L’istanza per il riconoscimento del contributo a fondo perduto perequativo:

  • dovrà essere trasmessa entro e non oltre il 28.12.2021.
  • deve essere presentata in modalità elettronica e trasmessa mediante i canali telematici dell’Agenzia dell’Entrate ovvero mediante il servizio web disponibile nell’area riservata del portale “Fatture e Corrispettivi;
  • può essere trasmessa direttamente dal richiedente o tramite un intermediario delegato. La delega all’intermediario può essere conferita anche per la sola trasmissione.

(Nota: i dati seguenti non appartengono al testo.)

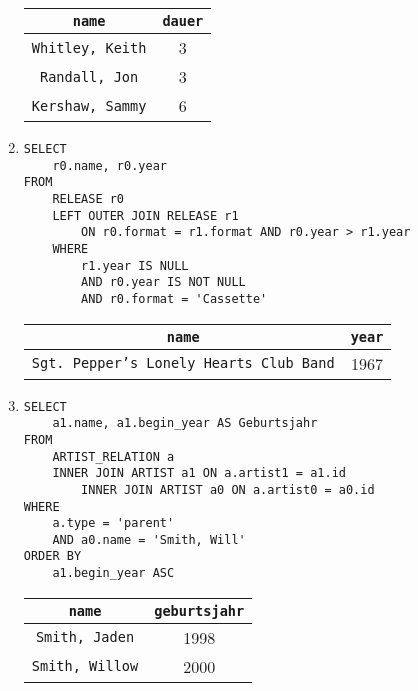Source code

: \documentclass{article}
\begin{document}
\begin{enumerate}
            \begin{tabular}{|c|c|}
                \texttt{name} & \texttt{dauer} \\
                \toprule
                \texttt{Whitley, Keith} & 3 \\
                \texttt{Randall, Jon} & 3 \\
                \texttt{Kershaw, Sammy} & 6 \\
            \end{tabular}
        \item
            \begin{verbatim}
SELECT
    r0.name, r0.year
FROM
    RELEASE r0
    LEFT OUTER JOIN RELEASE r1
        ON r0.format = r1.format AND r0.year > r1.year
    WHERE
        r1.year IS NULL
        AND r0.year IS NOT NULL
        AND r0.format = 'Cassette'
            \end{verbatim}
            \begin{tabular}{|c|c|}
                \texttt{name} & \texttt{year} \\
                \toprule
                \texttt{Sgt. Pepper’s Lonely Hearts Club Band} & 1967 \\
            \end{tabular}
        \item
            \begin{verbatim}
SELECT
    a1.name, a1.begin_year AS Geburtsjahr
FROM
    ARTIST_RELATION a
    INNER JOIN ARTIST a1 ON a.artist1 = a1.id
        INNER JOIN ARTIST a0 ON a.artist0 = a0.id
WHERE
    a.type = 'parent'
    AND a0.name = 'Smith, Will'
ORDER BY
    a1.begin_year ASC
            \end{verbatim}
            \begin{tabular}{|c|c|}
                \texttt{name} & \texttt{geburtsjahr} \\
                \toprule
                \texttt{Smith, Jaden} & 1998 \\
                \texttt{Smith, Willow} & 2000 \\
            \end{tabular}
    \end{enumerate}
\end{document}
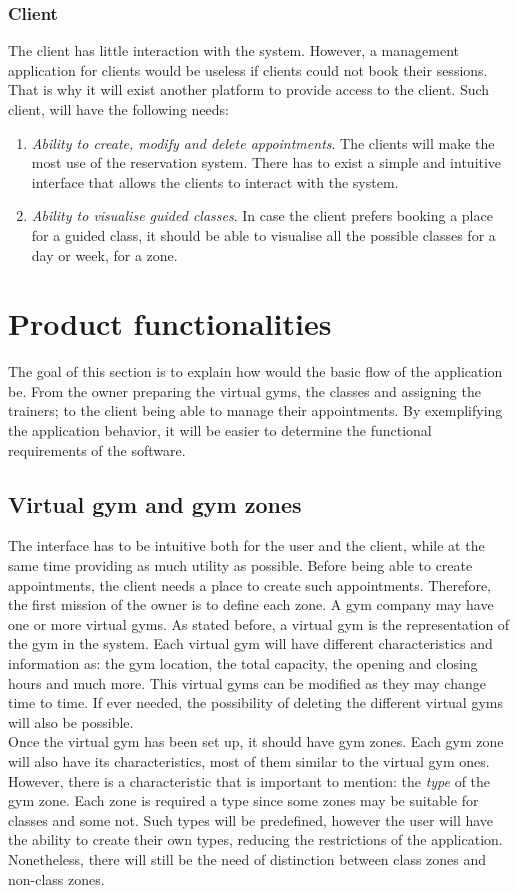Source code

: \documentclass[a4paper,12pt]{book}
\begin{document}
\subsubsection{Client}
The client has little interaction with the system. However, a management application for clients would be useless if clients could not book their sessions. That is why it will exist another platform to provide access to the client. Such client, will have the following needs:
\begin{enumerate}[label = -]
	\item \emph{Ability to create, modify and delete appointments}. The clients will make the most use of the reservation system. There has to exist a simple and intuitive interface that allows the clients to interact with the system.
	\item \emph{Ability to visualise guided classes}. In case the client prefers booking a place for a guided class, it should be able to visualise all the possible classes for a day or week, for a zone.
\end{enumerate}
\section{Product functionalities}
The goal of this section is to explain how would the basic flow of the application be. From the owner preparing the virtual gyms, the classes and assigning the trainers; to the client being able to manage their appointments. By exemplifying the application behavior, it will be easier to determine the functional requirements of the software.
\subsection{Virtual gym and gym zones}
The interface has to be intuitive both for the user and the client, while at the same time providing as much utility as possible. Before being able to create appointments, the client needs a place to create such appointments. Therefore, the first mission of the owner is to define each zone. A gym company may have one or more virtual gyms. As stated before, a virtual gym is the representation of the gym in the system. Each virtual gym will have different characteristics and information as: the gym location, the total capacity, the opening and closing hours and much more. This virtual gyms can be modified as they may change time to time. If ever needed, the possibility of deleting the different virtual gyms will also be possible.
\\[8pt]
Once the virtual gym has been set up, it should have gym zones. Each gym zone will also have its characteristics, most of them similar to the virtual gym ones. However, there is a characteristic that is important to mention: the \emph{type} of the gym zone. Each zone is required a type since some zones may be suitable for classes and some not. Such types will be predefined, however the user will have the ability to create their own types, reducing the restrictions of the application. Nonetheless, there will still be the need of distinction between class zones and non-class zones.
\end{document}
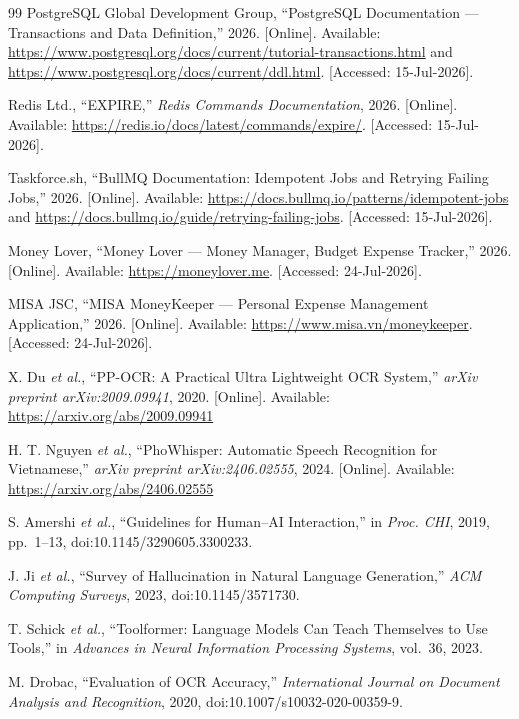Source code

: \begin{thebibliography}{99}
PostgreSQL Global Development Group, ``PostgreSQL Documentation --- Transactions and Data Definition,'' 2026. [Online]. Available: \url{https://www.postgresql.org/docs/current/tutorial-transactions.html} and \url{https://www.postgresql.org/docs/current/ddl.html}. [Accessed: 15-Jul-2026].

Redis Ltd., ``EXPIRE,'' \emph{Redis Commands Documentation}, 2026. [Online]. Available: \url{https://redis.io/docs/latest/commands/expire/}. [Accessed: 15-Jul-2026].

Taskforce.sh, ``BullMQ Documentation: Idempotent Jobs and Retrying Failing Jobs,'' 2026. [Online]. Available: \url{https://docs.bullmq.io/patterns/idempotent-jobs} and \url{https://docs.bullmq.io/guide/retrying-failing-jobs}. [Accessed: 15-Jul-2026].

Money Lover, ``Money Lover --- Money Manager, Budget Expense Tracker,'' 2026. [Online]. Available: \url{https://moneylover.me}. [Accessed: 24-Jul-2026].

MISA JSC, ``MISA MoneyKeeper --- Personal Expense Management Application,'' 2026. [Online]. Available: \url{https://www.misa.vn/moneykeeper}. [Accessed: 24-Jul-2026].

X. Du \emph{et al.}, ``PP-OCR: A Practical Ultra Lightweight OCR System,'' \emph{arXiv preprint arXiv:2009.09941}, 2020. [Online]. Available: \url{https://arxiv.org/abs/2009.09941}

H. T. Nguyen \emph{et al.}, ``PhoWhisper: Automatic Speech Recognition for Vietnamese,'' \emph{arXiv preprint arXiv:2406.02555}, 2024. [Online]. Available: \url{https://arxiv.org/abs/2406.02555}

S. Amershi \emph{et al.}, ``Guidelines for Human--AI Interaction,'' in \emph{Proc. CHI}, 2019, pp.~1--13, doi:10.1145/3290605.3300233.

J. Ji \emph{et al.}, ``Survey of Hallucination in Natural Language Generation,'' \emph{ACM Computing Surveys}, 2023, doi:10.1145/3571730.

T. Schick \emph{et al.}, ``Toolformer: Language Models Can Teach Themselves to Use Tools,'' in \emph{Advances in Neural Information Processing Systems}, vol.~36, 2023.

M. Drobac, ``Evaluation of OCR Accuracy,'' \emph{International Journal on Document Analysis and Recognition}, 2020, doi:10.1007/s10032-020-00359-9.


\end{thebibliography}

Il contributo perequativo è un aiuto di Stato, classificabile nella Sezione 3.1 o 3.12 del “Quadro temporaneo per le misure di aiuto di Stato a sostegno dell’economia nell’attuale emergenza COVID-19”. Per tale ragione, il richiedente è tenuto a rilasciare in sede di presentazione dell’istanza una dichiarazione sostitutiva di atto notorio ai fini della verifica del rispetto dei massimali previsti alla Sez.3.1 e 3.12.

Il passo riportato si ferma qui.